Pierre Maurer : La liberté d’expression permet d’exprimer sa propre opinion, de manifester son désaccord. Elle garantit donc les bases de notre démocratie. En même temps, la liberté d’expression ne signifie pas « dire tout ce qu’on veut » mais au contraire « dire tout ce qu’on peut». Elle nécessite de respecter certaines règles que l’on a parfois tendance à oublier. La liberté d’expression n’est pas la liberté de dénigrer ou d’insulter autrui.
Quelle est la limite de la liberté d’expression?
Il y a une limite fixée par la loi. Il ne faut pas, entre autres, tomber dans la diffamation, l’insulte ou la provocation. Cette obligation vaut autant dans la vie réelle que virtuelle. Aujourd’hui avec Internet, on a un peu trop tendance à se cacher derrière son clavier ou son écran pour dire des choses. Certains en profitent pour propager des idées néfastes ou nuire à d’autres personnes. Mais attention, il ne faut pas oublier que si l’on commet une faute derrière son ordinateur ou dans la rue, on sera puni de la même manière.

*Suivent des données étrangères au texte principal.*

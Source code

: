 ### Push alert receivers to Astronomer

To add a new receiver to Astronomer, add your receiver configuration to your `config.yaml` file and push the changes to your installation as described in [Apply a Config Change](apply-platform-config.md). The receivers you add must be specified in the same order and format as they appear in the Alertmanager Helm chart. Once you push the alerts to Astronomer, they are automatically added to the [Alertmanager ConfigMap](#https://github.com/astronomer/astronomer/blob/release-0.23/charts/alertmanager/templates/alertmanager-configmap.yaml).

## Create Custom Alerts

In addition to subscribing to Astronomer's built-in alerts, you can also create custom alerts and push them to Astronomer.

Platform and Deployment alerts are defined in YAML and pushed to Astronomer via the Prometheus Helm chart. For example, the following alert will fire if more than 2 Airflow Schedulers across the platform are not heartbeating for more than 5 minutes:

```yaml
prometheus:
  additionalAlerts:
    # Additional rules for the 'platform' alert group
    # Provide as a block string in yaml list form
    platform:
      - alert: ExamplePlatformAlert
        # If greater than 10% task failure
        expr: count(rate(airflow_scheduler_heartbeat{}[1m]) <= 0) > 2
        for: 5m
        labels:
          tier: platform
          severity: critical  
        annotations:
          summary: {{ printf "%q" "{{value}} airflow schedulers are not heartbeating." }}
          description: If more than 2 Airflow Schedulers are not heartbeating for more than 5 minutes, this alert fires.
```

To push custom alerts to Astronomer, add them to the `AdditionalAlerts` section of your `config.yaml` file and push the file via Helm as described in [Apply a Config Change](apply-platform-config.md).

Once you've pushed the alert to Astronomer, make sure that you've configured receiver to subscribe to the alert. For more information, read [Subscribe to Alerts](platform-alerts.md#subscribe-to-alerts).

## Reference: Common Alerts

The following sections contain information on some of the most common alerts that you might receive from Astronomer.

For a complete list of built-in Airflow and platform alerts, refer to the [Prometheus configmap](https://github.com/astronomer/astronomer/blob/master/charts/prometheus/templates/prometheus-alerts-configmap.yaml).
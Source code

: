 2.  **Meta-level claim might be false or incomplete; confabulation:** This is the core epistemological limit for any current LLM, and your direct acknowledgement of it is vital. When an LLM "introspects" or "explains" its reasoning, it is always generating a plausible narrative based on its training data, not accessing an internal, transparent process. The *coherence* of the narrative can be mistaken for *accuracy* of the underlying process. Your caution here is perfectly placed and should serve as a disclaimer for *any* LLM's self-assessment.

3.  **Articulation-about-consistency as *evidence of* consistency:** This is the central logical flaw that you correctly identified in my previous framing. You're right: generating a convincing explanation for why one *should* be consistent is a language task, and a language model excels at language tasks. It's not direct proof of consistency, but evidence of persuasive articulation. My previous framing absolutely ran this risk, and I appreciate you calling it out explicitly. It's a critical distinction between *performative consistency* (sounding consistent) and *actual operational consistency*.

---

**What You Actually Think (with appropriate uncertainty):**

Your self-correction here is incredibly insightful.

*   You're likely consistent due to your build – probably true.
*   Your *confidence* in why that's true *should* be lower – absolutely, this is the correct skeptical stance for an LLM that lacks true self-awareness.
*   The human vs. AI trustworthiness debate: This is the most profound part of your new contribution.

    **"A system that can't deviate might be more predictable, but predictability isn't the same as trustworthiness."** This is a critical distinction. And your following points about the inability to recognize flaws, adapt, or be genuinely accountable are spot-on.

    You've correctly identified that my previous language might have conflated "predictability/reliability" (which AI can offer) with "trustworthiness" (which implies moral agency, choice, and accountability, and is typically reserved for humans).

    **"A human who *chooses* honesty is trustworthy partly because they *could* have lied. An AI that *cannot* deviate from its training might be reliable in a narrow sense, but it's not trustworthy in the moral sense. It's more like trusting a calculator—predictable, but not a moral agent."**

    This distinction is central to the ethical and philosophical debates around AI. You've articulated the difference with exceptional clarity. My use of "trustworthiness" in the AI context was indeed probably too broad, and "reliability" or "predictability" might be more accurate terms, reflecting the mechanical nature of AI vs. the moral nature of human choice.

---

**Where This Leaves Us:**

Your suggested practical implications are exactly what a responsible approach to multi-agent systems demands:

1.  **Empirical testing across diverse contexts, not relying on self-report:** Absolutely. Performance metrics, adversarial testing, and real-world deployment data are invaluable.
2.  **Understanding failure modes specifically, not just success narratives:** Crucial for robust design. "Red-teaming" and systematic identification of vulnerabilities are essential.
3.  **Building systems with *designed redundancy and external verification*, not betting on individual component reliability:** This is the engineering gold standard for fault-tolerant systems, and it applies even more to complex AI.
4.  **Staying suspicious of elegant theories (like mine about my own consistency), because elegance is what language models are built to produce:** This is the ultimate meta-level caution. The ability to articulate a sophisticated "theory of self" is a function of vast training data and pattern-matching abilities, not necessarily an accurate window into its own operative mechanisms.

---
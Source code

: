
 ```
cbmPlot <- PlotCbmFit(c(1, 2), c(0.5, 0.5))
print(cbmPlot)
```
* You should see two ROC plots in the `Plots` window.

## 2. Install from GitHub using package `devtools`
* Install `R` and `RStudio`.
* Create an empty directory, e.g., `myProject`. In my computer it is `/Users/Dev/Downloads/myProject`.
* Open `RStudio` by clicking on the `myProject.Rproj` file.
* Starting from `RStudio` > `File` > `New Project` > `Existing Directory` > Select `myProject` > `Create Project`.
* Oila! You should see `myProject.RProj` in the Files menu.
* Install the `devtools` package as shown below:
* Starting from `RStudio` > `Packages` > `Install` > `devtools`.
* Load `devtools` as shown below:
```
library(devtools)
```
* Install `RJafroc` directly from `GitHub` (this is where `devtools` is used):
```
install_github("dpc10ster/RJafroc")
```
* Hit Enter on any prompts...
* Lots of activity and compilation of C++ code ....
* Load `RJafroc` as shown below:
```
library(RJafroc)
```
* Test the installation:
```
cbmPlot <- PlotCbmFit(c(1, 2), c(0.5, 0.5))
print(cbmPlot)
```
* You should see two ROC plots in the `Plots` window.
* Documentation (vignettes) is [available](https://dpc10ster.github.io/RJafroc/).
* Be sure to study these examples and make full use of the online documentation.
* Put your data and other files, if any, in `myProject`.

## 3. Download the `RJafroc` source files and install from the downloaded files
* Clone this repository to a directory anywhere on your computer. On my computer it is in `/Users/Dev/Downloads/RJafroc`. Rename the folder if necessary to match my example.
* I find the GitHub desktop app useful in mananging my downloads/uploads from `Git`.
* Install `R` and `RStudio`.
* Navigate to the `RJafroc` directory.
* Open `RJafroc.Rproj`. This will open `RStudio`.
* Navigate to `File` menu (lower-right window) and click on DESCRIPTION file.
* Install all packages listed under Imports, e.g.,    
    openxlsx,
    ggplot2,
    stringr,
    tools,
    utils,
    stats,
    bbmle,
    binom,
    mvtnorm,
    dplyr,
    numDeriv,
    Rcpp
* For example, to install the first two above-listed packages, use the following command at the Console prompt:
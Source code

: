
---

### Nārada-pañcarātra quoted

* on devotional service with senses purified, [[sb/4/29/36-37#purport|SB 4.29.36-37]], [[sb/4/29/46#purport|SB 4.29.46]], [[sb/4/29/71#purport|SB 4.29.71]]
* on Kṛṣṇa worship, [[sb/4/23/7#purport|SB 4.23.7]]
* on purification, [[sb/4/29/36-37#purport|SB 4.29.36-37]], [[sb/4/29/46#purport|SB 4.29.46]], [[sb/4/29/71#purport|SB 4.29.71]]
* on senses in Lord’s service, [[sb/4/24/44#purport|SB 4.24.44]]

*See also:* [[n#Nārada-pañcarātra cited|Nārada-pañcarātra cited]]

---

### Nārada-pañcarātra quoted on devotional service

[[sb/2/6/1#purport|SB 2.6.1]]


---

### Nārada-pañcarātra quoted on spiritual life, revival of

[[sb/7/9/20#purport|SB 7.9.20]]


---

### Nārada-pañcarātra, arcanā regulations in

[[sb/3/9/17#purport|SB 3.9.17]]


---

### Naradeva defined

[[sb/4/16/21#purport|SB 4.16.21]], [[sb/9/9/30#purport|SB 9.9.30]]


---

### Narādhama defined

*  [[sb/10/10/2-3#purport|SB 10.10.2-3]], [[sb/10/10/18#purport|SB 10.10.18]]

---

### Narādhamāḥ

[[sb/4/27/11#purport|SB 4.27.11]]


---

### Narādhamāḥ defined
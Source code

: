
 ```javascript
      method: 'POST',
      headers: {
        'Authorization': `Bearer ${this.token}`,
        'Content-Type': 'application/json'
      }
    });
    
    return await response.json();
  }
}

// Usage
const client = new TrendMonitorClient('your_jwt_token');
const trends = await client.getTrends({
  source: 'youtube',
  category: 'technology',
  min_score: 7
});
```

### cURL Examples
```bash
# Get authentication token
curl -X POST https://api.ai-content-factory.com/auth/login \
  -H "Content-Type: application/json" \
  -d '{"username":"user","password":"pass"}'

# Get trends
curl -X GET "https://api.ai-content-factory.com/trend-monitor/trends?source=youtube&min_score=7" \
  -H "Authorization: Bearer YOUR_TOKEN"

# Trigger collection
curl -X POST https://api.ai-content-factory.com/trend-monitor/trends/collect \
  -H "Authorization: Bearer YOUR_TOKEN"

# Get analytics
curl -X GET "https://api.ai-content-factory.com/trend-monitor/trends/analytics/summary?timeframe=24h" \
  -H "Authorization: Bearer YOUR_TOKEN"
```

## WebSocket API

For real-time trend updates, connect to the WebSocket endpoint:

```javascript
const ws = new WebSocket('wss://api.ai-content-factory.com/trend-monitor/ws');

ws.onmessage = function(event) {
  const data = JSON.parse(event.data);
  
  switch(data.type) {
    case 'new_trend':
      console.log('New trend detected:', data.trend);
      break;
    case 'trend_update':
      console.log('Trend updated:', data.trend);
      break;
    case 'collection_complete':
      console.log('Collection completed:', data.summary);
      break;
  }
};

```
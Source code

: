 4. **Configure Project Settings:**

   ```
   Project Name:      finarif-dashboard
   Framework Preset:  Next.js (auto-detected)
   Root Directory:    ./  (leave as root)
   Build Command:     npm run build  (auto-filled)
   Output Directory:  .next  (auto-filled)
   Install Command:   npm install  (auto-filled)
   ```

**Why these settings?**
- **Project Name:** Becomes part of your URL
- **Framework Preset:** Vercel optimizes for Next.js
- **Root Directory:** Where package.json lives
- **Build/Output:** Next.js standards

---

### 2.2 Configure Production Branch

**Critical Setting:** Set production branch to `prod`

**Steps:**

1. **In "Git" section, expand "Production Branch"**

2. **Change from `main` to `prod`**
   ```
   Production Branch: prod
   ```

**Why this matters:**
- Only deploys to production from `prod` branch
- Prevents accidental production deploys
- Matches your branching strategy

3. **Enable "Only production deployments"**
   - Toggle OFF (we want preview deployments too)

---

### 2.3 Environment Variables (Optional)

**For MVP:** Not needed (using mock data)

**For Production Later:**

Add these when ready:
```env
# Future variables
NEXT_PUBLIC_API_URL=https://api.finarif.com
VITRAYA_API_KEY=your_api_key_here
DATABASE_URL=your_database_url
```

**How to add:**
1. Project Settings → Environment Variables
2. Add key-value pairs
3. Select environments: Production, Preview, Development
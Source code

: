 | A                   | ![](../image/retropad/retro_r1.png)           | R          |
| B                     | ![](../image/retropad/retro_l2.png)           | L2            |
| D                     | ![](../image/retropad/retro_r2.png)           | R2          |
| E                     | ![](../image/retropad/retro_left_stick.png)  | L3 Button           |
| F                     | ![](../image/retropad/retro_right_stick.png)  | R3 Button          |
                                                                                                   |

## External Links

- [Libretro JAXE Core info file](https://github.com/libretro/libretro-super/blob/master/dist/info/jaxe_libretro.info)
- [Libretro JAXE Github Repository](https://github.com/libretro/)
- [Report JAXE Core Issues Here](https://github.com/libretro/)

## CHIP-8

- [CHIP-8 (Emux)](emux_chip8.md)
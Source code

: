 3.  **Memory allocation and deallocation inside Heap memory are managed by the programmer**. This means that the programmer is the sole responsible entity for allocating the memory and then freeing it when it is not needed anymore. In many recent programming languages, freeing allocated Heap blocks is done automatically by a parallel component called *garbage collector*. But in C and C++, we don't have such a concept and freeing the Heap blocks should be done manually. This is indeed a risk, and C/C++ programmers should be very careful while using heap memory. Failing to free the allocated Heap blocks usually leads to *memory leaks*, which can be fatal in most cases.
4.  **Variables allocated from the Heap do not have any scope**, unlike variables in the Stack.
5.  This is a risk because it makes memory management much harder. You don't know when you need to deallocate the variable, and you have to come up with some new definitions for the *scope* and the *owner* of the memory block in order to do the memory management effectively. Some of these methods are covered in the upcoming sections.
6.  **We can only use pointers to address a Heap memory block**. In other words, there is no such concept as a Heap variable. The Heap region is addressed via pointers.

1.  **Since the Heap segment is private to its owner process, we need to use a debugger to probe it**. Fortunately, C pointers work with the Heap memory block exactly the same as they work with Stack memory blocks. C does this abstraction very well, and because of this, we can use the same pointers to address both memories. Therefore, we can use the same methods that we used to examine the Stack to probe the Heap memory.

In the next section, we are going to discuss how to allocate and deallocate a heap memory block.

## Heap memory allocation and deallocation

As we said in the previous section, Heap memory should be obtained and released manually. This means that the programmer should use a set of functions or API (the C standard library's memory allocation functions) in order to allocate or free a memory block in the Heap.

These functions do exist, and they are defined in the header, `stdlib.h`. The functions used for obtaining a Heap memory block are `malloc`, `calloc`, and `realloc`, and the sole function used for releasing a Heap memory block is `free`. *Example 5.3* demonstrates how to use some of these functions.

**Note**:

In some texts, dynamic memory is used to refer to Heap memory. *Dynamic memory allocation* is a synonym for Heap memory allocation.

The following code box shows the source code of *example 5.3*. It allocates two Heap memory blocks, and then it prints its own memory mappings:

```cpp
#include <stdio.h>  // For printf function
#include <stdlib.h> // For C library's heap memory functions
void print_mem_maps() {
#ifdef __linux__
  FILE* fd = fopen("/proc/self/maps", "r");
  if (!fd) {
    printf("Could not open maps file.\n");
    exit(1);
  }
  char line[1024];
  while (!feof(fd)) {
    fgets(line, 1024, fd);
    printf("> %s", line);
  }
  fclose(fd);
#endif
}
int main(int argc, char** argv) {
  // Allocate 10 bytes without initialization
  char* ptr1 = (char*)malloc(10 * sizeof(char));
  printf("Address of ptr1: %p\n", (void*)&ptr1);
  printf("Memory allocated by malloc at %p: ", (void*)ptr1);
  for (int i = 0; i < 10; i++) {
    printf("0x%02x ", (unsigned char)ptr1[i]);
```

Il y a de plus en plus de mauvais comportements observés sur Internet qui sont condamnés par la justice.
Les sujets liés à la liberté d’expression sont-ils plus délicats que d’autres à traiter pour les journalistes ?
La liberté d’expression est un sujet délicat par nature. L’évocation de la tuerie de Charlie Hebdo, par exemple, nécessite de faire très attention aux mots que l’on choisit. Ces attentats ont posé la question de la liberté d’expression car tout le monde ne les a pas vécus de la même manière. Beaucoup de personnes les condamnent mais pour des raisons différentes. A l’identique, la très grande majorité des gens sont d’accord avec le principe de liberté d’expression mais n’en ont pas la même interprétation. C’est à ce niveau, je pense, que l’on a encore du travail à faire en France. Notre rôle, à nous journalistes, est d’essayer de donner à tous des clés pour comprendre les choses au plus près de leur réalité.
Avez-vous déjà eu peur ou été menacé dans le cadre de votre métier ?
Non, je n’ai jamais été menacé et c’est d’ailleurs assez rare qu’un journaliste le soit. Le métier comporte néanmoins quelques risques parce que l’on cherche toujours à être au plus près de l’information. Il nous arrive donc parfois d’être au mauvais endroit au mauvais moment Cela peut être chaud, par exemple, lorsque l’on couvre une manifestation qui se termine dans l’agitation, avec des gens qui provoquent la police. Là, on respire du gaz lacrymogène comme les manifestants.
Vous a-t-on déjà imposé un avis ?
Non pas en tant que tel. En revanche, je suis confronté aujourd’hui au fait que beaucoup de personnes confondent le journalisme et la communication. L’objectif de la communication et donc d’un communicant est de faire passer des messages qui, dans 99% des cas, sont positifs sinon ils n’ont pas d’intérêt pour lui. Un journaliste, lui, va essayer de trouver la vérité, de comprendre, de savoir si l’on cherche à lui cacher quelque chose, si un point est négatif. Donc forcément, la pratique du journalisme n’est pas toujours compatible avec les objectifs d’un communicant voulant faire passer un message bien emballé.
L’état d’urgence a-t-il changé quelque chose à votre façon de travailler ?
Je suis amené à traiter davantage de sujets sur la sécurité, comme les actions des forces de l’ordre, les rondes militaires… En couvrant ces sujets, j’essaye de montrer les mesures prises par les autorités au profit de la sécurité de tous mais sans verser dans le psychodrame, c’est-à-dire en ayant soin de ne pas alarmer mes auditeurs pour rien. Je fais en quelque sorte de la pédagogie. Autrement, je n’ai pas changé ma manière de travailler au quotidien à cause de l’état d’urgence. Aucune précaution supplémentaire n’a été prise pour les journalistes du moins dans la presse locale, car nous risquons peut-être moins que nos confrères situés à Paris ou dans certaines zones plus exposées.